仕方がないので部下は勝手に考えて仕事をすることになるのだが、そうすると、「誰がこんなやり方をしろと言った?」と嫌味を言う。そして「ダメだし」した後に、初めて自分のアイデアを披露するのだ。
これは「ダメだし文化」に染まってきた昭和世代の悪しき伝統だ。相手よりも自分のほうが優位だということをわからせるために、「何事もまずは経験だ」と言ってやり方を教えないのである。失敗させ、一度恥をかかせてから、上から目線で仕事を教える。
「私が新入社員だった頃は、いきなりお客様のところへ行かされたもんだ。上司は何も教えてくれなかった。泣きそうになりながらお客様のところをまわったんだぞ」と過去のエピソードを話して聞かせるのだ。

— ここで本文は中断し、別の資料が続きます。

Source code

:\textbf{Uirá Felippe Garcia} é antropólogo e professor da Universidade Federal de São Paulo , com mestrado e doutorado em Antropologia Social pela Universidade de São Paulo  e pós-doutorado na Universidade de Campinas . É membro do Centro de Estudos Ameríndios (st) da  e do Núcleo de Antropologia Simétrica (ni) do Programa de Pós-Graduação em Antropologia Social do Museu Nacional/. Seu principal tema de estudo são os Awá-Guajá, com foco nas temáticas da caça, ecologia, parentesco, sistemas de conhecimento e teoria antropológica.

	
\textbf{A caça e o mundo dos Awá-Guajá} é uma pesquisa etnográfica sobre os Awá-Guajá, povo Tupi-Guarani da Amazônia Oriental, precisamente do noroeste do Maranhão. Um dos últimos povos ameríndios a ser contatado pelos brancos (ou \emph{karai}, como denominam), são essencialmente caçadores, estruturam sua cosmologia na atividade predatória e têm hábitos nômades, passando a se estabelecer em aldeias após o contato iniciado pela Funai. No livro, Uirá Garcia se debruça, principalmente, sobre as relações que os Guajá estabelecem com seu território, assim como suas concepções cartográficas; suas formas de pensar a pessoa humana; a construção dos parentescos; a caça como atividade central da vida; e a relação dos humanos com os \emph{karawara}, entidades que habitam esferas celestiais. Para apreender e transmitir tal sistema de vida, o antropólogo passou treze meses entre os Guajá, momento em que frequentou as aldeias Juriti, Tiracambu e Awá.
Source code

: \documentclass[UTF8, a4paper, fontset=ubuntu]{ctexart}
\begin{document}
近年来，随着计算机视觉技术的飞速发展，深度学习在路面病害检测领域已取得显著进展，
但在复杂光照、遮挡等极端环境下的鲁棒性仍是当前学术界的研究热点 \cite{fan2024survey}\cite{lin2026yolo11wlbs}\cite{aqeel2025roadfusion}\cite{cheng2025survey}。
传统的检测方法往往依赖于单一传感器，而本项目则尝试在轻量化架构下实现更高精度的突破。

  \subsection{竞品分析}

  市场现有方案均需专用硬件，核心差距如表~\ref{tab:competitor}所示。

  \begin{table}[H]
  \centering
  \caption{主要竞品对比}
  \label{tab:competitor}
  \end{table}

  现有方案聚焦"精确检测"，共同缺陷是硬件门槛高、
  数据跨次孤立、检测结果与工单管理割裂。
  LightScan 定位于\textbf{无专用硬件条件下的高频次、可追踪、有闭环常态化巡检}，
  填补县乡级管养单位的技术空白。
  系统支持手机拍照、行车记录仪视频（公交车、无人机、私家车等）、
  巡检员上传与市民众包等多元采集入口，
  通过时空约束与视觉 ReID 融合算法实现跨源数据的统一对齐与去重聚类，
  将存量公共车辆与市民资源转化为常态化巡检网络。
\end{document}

そして、「だけど、あの修業時代があったから、今の私がある」と、過去を正当化するマネジャーは多いが、そんな修業時代はないほうがいいに決まっている。
自分が苦労したからといって、部下にも同じ経験をさせる必要はないのである。
若い部下の成長を遅らせる
ダメ出し版「経験学習サイクル」
「とりあえずやれ」「まずは手を動かせ」と指示し、後からやり方を披露するアプローチは、部下の成長に悪影響を及ぼす。
「後出しジャンケン」のような指導は、経験学習サイクルの本質を見失わせるからだ。
このサイクルは、(1)経験すること、(2)多面的な視点からの振り返り、(3)新しい考えや理論の創造、(4)それらの試行、という4つのプロセスから成る。
しかし、実際には若い人々がこのサイクルを適切に遂行するのは難しい。特に、新しい考えや理論を作り上げることは非現実的である。マネジャー自身も難しいはずだ。
たしかに、今の世の中はノウハウであふれている。しかし若者に仕事を任せるときに、「まずは経験。ダメ出しは後」を繰り返していると、部下は「でも」「だって」「どうせ」といった、「D言葉」を使うクセがついてしまう。
「でも無理です」
「だっていつもそうじゃないですか」
「どうせ自分が考えても否定してくるでしょ?やっても意味ないですよ」
このように、不貞腐れるのだ。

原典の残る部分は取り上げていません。